What the task requires:
Could you find each line of the data below that contains the word "octobre" and copy those lines?

※

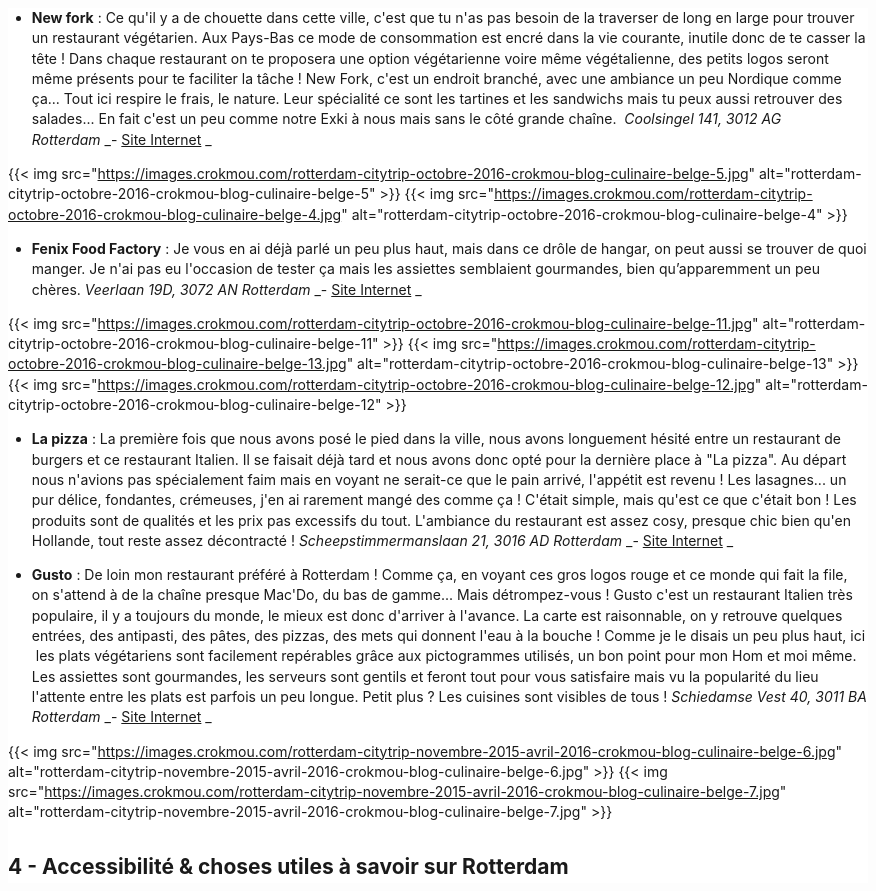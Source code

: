 *   **New fork** : Ce qu'il y a de chouette dans cette ville, c'est que tu n'as pas besoin de la traverser de long en large pour trouver un restaurant végétarien. Aux Pays-Bas ce mode de consommation est encré dans la vie courante, inutile donc de te casser la tête ! Dans chaque restaurant on te proposera une option végétarienne voire même végétalienne, des petits logos seront même présents pour te faciliter la tâche ! New Fork, c'est un endroit branché, avec une ambiance un peu Nordique comme ça... Tout ici respire le frais, le nature. Leur spécialité ce sont les tartines et les sandwichs mais tu peux aussi retrouver des salades... En fait c'est un peu comme notre Exki à nous mais sans le côté grande chaîne.  _Coolsingel 141, 3012 AG Rotterdam_ _- [Site Internet](http://www.newfork.nl/) _

{{< img src="https://images.crokmou.com/rotterdam-citytrip-octobre-2016-crokmou-blog-culinaire-belge-5.jpg" alt="rotterdam-citytrip-octobre-2016-crokmou-blog-culinaire-belge-5" >}} {{< img src="https://images.crokmou.com/rotterdam-citytrip-octobre-2016-crokmou-blog-culinaire-belge-4.jpg" alt="rotterdam-citytrip-octobre-2016-crokmou-blog-culinaire-belge-4" >}}

*   **Fenix Food Factory** : Je vous en ai déjà parlé un peu plus haut, mais dans ce drôle de hangar, on peut aussi se trouver de quoi manger. Je n'ai pas eu l'occasion de tester ça mais les assiettes semblaient gourmandes, bien qu’apparemment un peu chères. _Veerlaan 19D, 3072 AN Rotterdam_ _- [Site Internet](http://www.fenixfoodfactory.nl/) _

{{< img src="https://images.crokmou.com/rotterdam-citytrip-octobre-2016-crokmou-blog-culinaire-belge-11.jpg" alt="rotterdam-citytrip-octobre-2016-crokmou-blog-culinaire-belge-11" >}} {{< img src="https://images.crokmou.com/rotterdam-citytrip-octobre-2016-crokmou-blog-culinaire-belge-13.jpg" alt="rotterdam-citytrip-octobre-2016-crokmou-blog-culinaire-belge-13" >}} {{< img src="https://images.crokmou.com/rotterdam-citytrip-octobre-2016-crokmou-blog-culinaire-belge-12.jpg" alt="rotterdam-citytrip-octobre-2016-crokmou-blog-culinaire-belge-12" >}}

*   **La pizza** : La première fois que nous avons posé le pied dans la ville, nous avons longuement hésité entre un restaurant de burgers et ce restaurant Italien. Il se faisait déjà tard et nous avons donc opté pour la dernière place à "La pizza". Au départ nous n'avions pas spécialement faim mais en voyant ne serait-ce que le pain arrivé, l'appétit est revenu ! Les lasagnes... un pur délice, fondantes, crémeuses, j'en ai rarement mangé des comme ça ! C'était simple, mais qu'est ce que c'était bon ! Les produits sont de qualités et les prix pas excessifs du tout. L'ambiance du restaurant est assez cosy, presque chic bien qu'en Hollande, tout reste assez décontracté ! _Scheepstimmermanslaan 21, 3016 AD Rotterdam_ _- [Site Internet](http://www.lapizza.nl/) _

*   **Gusto** : De loin mon restaurant préféré à Rotterdam ! Comme ça, en voyant ces gros logos rouge et ce monde qui fait la file, on s'attend à de la chaîne presque Mac'Do, du bas de gamme... Mais détrompez-vous ! Gusto c'est un restaurant Italien très populaire, il y a toujours du monde, le mieux est donc d'arriver à l'avance. La carte est raisonnable, on y retrouve quelques entrées, des antipasti, des pâtes, des pizzas, des mets qui donnent l'eau à la bouche ! Comme je le disais un peu plus haut, ici  les plats végétariens sont facilement repérables grâce aux pictogrammes utilisés, un bon point pour mon Hom et moi même. Les assiettes sont gourmandes, les serveurs sont gentils et feront tout pour vous satisfaire mais vu la popularité du lieu l'attente entre les plats est parfois un peu longue. Petit plus ? Les cuisines sont visibles de tous ! _Schiedamse Vest 40, 3011 BA Rotterdam_ _- [Site Internet](http://www.gusto-rotterdam.nl/) _

{{< img src="https://images.crokmou.com/rotterdam-citytrip-novembre-2015-avril-2016-crokmou-blog-culinaire-belge-6.jpg" alt="rotterdam-citytrip-novembre-2015-avril-2016-crokmou-blog-culinaire-belge-6.jpg" >}} {{< img src="https://images.crokmou.com/rotterdam-citytrip-novembre-2015-avril-2016-crokmou-blog-culinaire-belge-7.jpg" alt="rotterdam-citytrip-novembre-2015-avril-2016-crokmou-blog-culinaire-belge-7.jpg" >}}

## 4 - Accessibilité & choses utiles à savoir sur Rotterdam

※

Answer section:
{{< img src="https://images.crokmou.com/rotterdam-citytrip-octobre-2016-crokmou-blog-culinaire-belge-5.jpg" alt="rotterdam-citytrip-octobre-2016-crokmou-blog-culinaire-belge-5" >}} {{< img src="https://images.crokmou.com/rotterdam-citytrip-octobre-2016-crokmou-blog-culinaire-belge-4.jpg" alt="rotterdam-citytrip-octobre-2016-crokmou-blog-culinaire-belge-4" >}}
{{< img src="https://images.crokmou.com/rotterdam-citytrip-octobre-2016-crokmou-blog-culinaire-belge-11.jpg" alt="rotterdam-citytrip-octobre-2016-crokmou-blog-culinaire-belge-11" >}} {{< img src="https://images.crokmou.com/rotterdam-citytrip-octobre-2016-crokmou-blog-culinaire-belge-13.jpg" alt="rotterdam-citytrip-octobre-2016-crokmou-blog-culinaire-belge-13" >}} {{< img src="https://images.crokmou.com/rotterdam-citytrip-octobre-2016-crokmou-blog-culinaire-belge-12.jpg" alt="rotterdam-citytrip-octobre-2016-crokmou-blog-culinaire-belge-12" >}}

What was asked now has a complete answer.